Salue tout le monde bien cordialement,
ton fils fidèlement attaché
Frédéric
Londres, le 21 octobre 1871
Chère mère,
Si je ne t'ai pas écrit depuis si longtemps, c'est que je désire répondre à tes dernières observations sur mon activité politique d'une façon qui ne te choque point. En effet, quand je lisais encore et encore les mensonges infâmes de la Gazette de Cologne, en particulier les bassesses de ce voyou de Wachenhusen, quand je voyais comment ceux-là mêmes qui, pendant toute la guerre, ne voyaient que mensonge dans toute presse française, claironnent en Allemagne, comme parole d'Évangile, chaque invention de la police, chaque calomnie de la feuille de chou la plus vénale de Paris contre la Commune, tout cela ne me mettait pas dans des dispositions qui me préparaient à t'écrire. On a fait grand bruit autour de quelques otages qui ont été fusillés selon le modèle prussien, autour de quelques palais qui ont été brûlés, toujours selon le modèle prussien: tout le reste est mensonge. Mais, personne ne souffle mot des 40 000 hommes, femmes et enfants que les Versaillais ont massacrés et passés par les armes, après qu'ils eurent été désarmés. Bien sûr, vous ne pouvez pas le savoir, puisque vous en êtes réduits à la lecture de la Gazette de Cologne et du Journal d'Elberfeld, qui vous bourrent la tête de leurs mensonges. Pourtant, au cours de ta vie, tu as déjà entendu traiter certaines gens de véritables mangeurs d'hommes les gens du Tugendbund sous le vieux Napoléon, les Démagogues de 1817 à 1831, les gens de 1848, alors qu'il s'est toujours trouvé par la suite qu'ils n'étaient pas si terribles, une rage intéressée de persécution leur ayant attribué depuis le début toutes ces horreurs qui, par la suite, se sont envolées en fumée. J'espère, chère mère, que tu y penseras et que tu en feras bénéficier aussi les gens de 1871, lorsqu'il sera question à leur sujet de semblables forfaits imaginaires.

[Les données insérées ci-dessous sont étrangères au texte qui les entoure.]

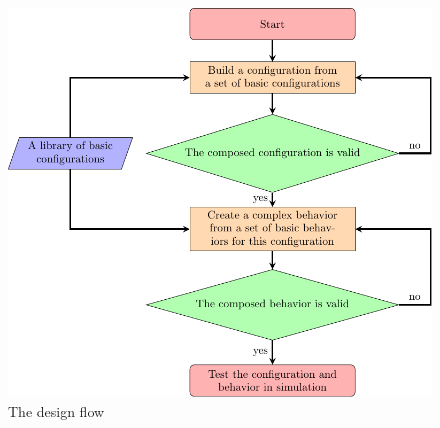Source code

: \documentclass[conference]{IEEEtran}
\theoremstyle{definition}
\begin{document}
\begin{figure}
\begin{center}
\includegraphics[width=0.9\columnwidth]{images/tikz/design_diagram.pdf}
\caption{The design flow}
\label{fig:design}
\end{center}
\end{figure}
\end{document}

Tu sais fort bien que je n'ai pas changé d'opinions, d'autant qu'elles sont miennes depuis quelque trente ans. Il faut donc t'attendre à ce que non seulement je les défende, mais encore que je les exécute dûment, sitôt que les circonstances m'y poussent. Tu aurais, bien plutôt, à avoir honte de moi, si je n'agissais pas ainsi. Si Marx n'était pas ici, voire s'il n'existait pas du tout, cela n'aurait rien changé à l'affaire. Il est donc parfaitement injuste de l'en charger. Au reste, je me souviens de ce qu'autrefois la famille de Marx prétendait que c'était moi qui l'avais perverti...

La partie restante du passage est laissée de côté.